▶ _WORK REQUEST_
Every line in the listing that holds "vimchi" counts once; state the total and nothing more.

▶ _RECORDS TO USE_

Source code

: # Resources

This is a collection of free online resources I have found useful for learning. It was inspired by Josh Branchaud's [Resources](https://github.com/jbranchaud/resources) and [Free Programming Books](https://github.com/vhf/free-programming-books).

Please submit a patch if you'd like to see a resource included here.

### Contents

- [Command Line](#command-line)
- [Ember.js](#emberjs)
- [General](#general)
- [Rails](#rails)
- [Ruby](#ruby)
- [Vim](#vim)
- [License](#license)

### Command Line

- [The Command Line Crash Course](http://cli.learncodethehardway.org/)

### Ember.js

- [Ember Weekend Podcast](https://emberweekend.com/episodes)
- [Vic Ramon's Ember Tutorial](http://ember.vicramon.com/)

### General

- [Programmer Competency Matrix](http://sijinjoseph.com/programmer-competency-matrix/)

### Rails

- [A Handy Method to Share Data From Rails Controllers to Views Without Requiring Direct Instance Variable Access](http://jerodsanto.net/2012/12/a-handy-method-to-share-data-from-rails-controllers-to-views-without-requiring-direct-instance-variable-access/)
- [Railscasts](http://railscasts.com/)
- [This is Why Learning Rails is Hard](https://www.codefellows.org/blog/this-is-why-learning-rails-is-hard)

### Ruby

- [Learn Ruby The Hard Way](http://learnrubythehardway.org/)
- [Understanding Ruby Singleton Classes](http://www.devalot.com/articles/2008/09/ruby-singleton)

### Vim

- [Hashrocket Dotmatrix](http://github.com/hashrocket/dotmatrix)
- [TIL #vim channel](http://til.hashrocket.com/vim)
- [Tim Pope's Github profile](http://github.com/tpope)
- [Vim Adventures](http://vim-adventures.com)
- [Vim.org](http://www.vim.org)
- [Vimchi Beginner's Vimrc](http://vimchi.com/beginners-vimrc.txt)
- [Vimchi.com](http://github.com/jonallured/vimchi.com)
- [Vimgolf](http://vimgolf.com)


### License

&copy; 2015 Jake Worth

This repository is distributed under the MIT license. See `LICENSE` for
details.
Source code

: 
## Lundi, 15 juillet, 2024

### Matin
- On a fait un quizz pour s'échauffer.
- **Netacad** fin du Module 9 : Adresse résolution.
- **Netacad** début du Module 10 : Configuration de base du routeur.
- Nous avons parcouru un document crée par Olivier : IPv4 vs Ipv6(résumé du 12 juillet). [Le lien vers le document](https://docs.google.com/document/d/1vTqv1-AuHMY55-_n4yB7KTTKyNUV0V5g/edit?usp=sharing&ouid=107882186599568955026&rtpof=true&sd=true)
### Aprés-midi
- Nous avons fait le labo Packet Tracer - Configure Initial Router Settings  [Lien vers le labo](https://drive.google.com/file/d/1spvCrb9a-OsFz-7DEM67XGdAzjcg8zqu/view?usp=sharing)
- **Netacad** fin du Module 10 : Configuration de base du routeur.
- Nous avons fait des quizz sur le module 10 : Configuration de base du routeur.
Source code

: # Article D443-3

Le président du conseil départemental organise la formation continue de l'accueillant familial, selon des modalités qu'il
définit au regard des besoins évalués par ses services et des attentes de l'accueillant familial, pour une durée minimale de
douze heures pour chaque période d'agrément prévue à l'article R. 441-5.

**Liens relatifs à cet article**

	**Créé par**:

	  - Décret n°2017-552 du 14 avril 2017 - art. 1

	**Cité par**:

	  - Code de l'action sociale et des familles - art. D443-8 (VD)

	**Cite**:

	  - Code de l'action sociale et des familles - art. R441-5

▶ _WRITTEN ANSWER_
2